WORK INSTRUCTIONS: Which lines should be repeated? Exactly the one containing "In practical use, that" and every line after it through the end of the entries below.

[Stored data]
------------

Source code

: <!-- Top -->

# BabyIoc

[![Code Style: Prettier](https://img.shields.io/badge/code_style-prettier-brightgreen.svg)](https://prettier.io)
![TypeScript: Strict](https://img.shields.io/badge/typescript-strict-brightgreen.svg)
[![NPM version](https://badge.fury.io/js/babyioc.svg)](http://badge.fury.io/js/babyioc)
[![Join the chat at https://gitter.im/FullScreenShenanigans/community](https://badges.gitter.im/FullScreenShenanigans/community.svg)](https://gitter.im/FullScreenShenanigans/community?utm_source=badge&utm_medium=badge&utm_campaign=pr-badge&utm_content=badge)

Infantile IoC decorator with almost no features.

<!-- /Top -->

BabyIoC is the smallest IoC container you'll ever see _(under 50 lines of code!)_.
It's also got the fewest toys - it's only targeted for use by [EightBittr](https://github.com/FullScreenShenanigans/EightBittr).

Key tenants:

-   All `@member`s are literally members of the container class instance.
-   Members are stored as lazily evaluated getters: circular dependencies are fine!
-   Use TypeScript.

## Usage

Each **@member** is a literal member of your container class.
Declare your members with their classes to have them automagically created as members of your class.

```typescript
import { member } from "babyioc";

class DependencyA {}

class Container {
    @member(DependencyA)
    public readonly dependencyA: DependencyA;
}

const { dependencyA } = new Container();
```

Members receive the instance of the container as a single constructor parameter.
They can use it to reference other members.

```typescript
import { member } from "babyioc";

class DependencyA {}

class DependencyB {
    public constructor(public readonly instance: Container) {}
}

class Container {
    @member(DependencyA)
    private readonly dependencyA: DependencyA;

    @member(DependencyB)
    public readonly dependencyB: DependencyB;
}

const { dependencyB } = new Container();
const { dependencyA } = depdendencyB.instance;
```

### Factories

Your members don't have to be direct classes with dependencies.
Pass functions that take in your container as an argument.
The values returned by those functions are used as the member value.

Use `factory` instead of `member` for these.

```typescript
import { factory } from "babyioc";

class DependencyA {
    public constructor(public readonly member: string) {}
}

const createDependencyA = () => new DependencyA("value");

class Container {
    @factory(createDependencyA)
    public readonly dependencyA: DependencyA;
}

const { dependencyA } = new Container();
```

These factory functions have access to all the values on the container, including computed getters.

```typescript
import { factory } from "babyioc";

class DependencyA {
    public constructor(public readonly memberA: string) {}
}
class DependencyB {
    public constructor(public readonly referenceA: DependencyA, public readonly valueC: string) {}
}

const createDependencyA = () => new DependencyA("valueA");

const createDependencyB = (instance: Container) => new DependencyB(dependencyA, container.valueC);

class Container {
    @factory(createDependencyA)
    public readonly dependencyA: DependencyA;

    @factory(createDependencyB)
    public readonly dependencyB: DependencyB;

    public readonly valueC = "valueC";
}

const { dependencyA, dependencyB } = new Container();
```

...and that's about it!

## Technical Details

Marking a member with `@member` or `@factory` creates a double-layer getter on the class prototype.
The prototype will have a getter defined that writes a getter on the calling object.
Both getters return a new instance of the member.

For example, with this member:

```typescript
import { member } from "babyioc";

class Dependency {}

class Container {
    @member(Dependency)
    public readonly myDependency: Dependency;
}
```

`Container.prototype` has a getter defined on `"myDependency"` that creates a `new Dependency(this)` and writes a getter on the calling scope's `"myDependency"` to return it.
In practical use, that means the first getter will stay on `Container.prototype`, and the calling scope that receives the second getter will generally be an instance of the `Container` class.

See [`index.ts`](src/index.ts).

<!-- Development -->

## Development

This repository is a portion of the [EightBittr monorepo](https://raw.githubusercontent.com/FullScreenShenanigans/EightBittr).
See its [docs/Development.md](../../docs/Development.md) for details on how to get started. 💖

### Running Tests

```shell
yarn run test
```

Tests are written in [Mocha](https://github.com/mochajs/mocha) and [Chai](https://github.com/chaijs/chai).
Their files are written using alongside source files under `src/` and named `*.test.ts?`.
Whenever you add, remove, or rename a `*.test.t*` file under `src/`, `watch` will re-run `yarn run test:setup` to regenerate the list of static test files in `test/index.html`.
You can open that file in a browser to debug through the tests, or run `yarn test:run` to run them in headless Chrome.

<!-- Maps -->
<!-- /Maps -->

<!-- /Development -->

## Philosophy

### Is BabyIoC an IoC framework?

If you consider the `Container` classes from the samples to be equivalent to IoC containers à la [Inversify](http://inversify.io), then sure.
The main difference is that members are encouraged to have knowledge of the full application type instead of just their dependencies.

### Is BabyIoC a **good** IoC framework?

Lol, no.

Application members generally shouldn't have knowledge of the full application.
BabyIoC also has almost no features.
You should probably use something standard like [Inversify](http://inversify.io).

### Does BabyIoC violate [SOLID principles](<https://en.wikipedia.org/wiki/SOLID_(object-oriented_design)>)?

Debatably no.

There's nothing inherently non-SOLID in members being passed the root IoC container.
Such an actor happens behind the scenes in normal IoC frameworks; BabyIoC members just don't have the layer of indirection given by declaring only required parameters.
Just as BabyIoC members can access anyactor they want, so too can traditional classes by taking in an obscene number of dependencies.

------------

SOLUTION:
In practical use, that means the first getter will stay on `Container.prototype`, and the calling scope that receives the second getter will generally be an instance of the `Container` class.

See [`index.ts`](src/index.ts).

<!-- Development -->

## Development

This repository is a portion of the [EightBittr monorepo](https://raw.githubusercontent.com/FullScreenShenanigans/EightBittr).
See its [docs/Development.md](../../docs/Development.md) for details on how to get started. 💖

### Running Tests

```shell
yarn run test
```

Tests are written in [Mocha](https://github.com/mochajs/mocha) and [Chai](https://github.com/chaijs/chai).
Their files are written using alongside source files under `src/` and named `*.test.ts?`.
Whenever you add, remove, or rename a `*.test.t*` file under `src/`, `watch` will re-run `yarn run test:setup` to regenerate the list of static test files in `test/index.html`.
You can open that file in a browser to debug through the tests, or run `yarn test:run` to run them in headless Chrome.

<!-- Maps -->
<!-- /Maps -->

<!-- /Development -->

## Philosophy

### Is BabyIoC an IoC framework?

If you consider the `Container` classes from the samples to be equivalent to IoC containers à la [Inversify](http://inversify.io), then sure.
The main difference is that members are encouraged to have knowledge of the full application type instead of just their dependencies.

### Is BabyIoC a **good** IoC framework?

Lol, no.

Application members generally shouldn't have knowledge of the full application.
BabyIoC also has almost no features.
You should probably use something standard like [Inversify](http://inversify.io).

### Does BabyIoC violate [SOLID principles](<https://en.wikipedia.org/wiki/SOLID_(object-oriented_design)>)?

Debatably no.

There's nothing inherently non-SOLID in members being passed the root IoC container.
Such an actor happens behind the scenes in normal IoC frameworks; BabyIoC members just don't have the layer of indirection given by declaring only required parameters.
Just as BabyIoC members can access anyactor they want, so too can traditional classes by taking in an obscene number of dependencies.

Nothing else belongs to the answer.